Testimony of Eric Friedman, New York City Campaign Finance Board Assistant Executive Director for Public Affairs, to the New York City City Council Committees on Governmental Operations and Criminal Justice


Good afternoon Chair Cabrera and Chair Powers, and the members of the Committees on Governmental Operations and Criminal Justice. My name is Eric Friedman and I am the Assistant Executive Director for Public Affairs at the New York City Campaign Finance Board (CFB).

Thank you for the invitation to provide testimony on the bills under consideration today.

The New York City Charter directs the CFB, with the advice and assistance of the Voter Assistance Advisory Committee (VAAC), to increase registration and voting, particularly among underrepresented populations. In a strong, healthy democracy every eligible citizen should be able to register to vote and cast a ballot with ease. But this is not always the case, especially for those who have been through the criminal justice system. Voting in New York State is nowhere near as easy as it should be. Spending time in a corrections facility should not be an additional barrier to exercising one’s right to vote.

Our extensive experience registering voters in the field is consistent with that of other organizations that work with this population—simply put, there is a lot of confusion about voting eligibility for people with criminal convictions. It is crucial that clear and accurate information is available so that everyone, including people with convictions, can exercise their right to vote. When we speak to voters, their friends, and their family members in these communities, we often have to ask a series of questions to learn about their status in order to give them useful advice about their eligibility. We believe the three bills under consideration today represent an important step forward for this population, because the Department of Probation and Department of Correction are best positioned to provide individualized advice about a person’s eligibility if they have a conviction.

As you know, Governor Cuomo signed an executive order in April of this year to pardon individuals on parole, restoring voting rights to 35,000 New York State residents. While this is a significant step in the right direction, there is still more work to be done—particularly around voter education. In response to the governor’s executive order, we are working with the Center for Law and Social Justice at Medgar Evers College and a coalition of voting rights and criminal justice organizations to inform parolees about their voting rights. We’re preparing a clear, easy-to-follow pamphlet that will help anyone convicted of a crime understand their current eligibility status.

These efforts supplement the work we do in accordance with Local Law 29 of 2000 to facilitate agency-based voter registration. The CFB provides covered agencies and their frontline staff with training on how to provide voter registration forms in their offices and assist voters in completing them. Both the Departments of Probation and Correction are covered under LL29, and we have been working with staff in both agencies to implement the requirements of the law.

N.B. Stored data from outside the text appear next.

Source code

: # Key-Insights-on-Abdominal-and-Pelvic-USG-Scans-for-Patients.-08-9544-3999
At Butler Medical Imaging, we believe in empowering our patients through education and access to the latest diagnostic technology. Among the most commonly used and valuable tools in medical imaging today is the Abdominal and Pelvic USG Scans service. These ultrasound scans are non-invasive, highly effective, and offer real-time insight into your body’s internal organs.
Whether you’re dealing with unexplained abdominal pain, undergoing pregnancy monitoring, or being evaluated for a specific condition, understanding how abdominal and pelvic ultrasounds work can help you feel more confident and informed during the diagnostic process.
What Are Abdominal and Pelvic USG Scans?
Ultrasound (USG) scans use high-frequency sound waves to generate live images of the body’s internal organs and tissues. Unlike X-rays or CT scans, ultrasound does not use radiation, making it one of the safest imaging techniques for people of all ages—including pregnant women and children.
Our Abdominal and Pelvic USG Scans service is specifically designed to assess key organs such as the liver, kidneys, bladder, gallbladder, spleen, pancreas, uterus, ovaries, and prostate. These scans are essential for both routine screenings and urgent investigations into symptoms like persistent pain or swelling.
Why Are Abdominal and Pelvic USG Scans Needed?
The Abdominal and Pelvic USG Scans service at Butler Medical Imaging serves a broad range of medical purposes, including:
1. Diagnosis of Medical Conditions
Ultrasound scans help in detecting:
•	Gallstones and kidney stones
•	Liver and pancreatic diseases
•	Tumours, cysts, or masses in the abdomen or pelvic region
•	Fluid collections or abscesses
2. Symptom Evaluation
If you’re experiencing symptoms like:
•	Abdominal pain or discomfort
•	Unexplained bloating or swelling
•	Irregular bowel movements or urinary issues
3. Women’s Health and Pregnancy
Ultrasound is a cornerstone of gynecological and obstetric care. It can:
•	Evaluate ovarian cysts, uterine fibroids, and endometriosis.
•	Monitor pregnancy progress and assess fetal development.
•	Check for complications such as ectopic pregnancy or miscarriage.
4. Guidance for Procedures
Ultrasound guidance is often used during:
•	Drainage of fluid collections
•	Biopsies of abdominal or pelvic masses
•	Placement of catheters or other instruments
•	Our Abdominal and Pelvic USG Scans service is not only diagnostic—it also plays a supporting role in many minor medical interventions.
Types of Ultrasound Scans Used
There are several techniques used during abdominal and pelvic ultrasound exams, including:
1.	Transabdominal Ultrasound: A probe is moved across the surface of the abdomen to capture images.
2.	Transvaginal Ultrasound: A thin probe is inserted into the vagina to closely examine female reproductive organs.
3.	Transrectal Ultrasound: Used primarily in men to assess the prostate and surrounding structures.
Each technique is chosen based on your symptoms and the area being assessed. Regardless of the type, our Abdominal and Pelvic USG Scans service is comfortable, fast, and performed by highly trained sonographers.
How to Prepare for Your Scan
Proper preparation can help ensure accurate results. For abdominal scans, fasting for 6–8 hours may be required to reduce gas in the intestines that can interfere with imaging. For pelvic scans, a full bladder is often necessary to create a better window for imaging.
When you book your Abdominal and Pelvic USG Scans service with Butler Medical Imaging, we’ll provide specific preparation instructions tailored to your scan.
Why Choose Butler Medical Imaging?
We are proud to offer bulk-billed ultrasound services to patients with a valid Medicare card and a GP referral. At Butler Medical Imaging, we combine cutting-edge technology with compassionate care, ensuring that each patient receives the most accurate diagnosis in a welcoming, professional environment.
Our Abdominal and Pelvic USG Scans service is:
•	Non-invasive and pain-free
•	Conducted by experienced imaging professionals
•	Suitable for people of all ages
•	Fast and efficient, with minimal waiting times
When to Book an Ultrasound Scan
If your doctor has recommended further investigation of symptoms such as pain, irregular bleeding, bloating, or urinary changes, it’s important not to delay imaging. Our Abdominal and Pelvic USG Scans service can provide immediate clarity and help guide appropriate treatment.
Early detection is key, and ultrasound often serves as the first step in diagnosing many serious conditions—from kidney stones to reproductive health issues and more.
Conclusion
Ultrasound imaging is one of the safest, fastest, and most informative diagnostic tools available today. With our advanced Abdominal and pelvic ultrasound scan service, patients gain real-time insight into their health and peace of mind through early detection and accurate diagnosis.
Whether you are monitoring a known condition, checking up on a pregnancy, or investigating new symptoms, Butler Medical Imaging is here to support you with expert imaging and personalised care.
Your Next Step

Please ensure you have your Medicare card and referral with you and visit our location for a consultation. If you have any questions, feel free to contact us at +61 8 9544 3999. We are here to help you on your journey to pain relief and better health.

For example, next Tuesday, October 9th, we’ll be giving a voter registration training to frontline staff at Riker’s Island. These trainings are an opportune time to give staff the tools they need to understand and explain the complexities in our election system.

To support and enhance this work, we need to do everything we can to provide clear and concise information about who is eligible to vote. That’s why we’re supportive of the legislation before us today. Int. No. 367 and Int. No. 514 are simple measures that will ensure the Departments of Probation and Correction help New Yorkers in the criminal justice system effectively navigate our complex state election laws by presenting them with clear information. We’re happy to work with the Departments of Correction and Probation to provide the tools they need to ensure New Yorkers of their right to vote. Their institutional knowledge, along with our guidance, can help New Yorkers who are navigating the criminal justice system to cast a ballot.

Int. No. 1115 would formalize the distribution of guidance about the voting rights of formerly incarcerated people and include it in the CFB’s Charter mandate to facilitate agency-based registration, a much-needed step to guarantee that all LL29 agencies can assist formerly incarcerated New Yorkers exercise their right to vote.

Moving forward, we’re happy to continue working with the Council and other LL29 agencies to help underrepresented populations have their voices heard. We believe giving these tools to the employees who work directly with New Yorkers in our criminal justice system is the most effective way to get more people involved in our elections. But it’s clear Albany must take action. New Yorkers deserve to have their voting rights restored upon release from prison, which will eliminate confusion about their eligibility. We will continue to participate in this important conversation, and we look forward to working with you to make sure all New Yorkers have a voice in our democracy.

Again, thank you for the opportunity to testify today. I am happy to answer any questions.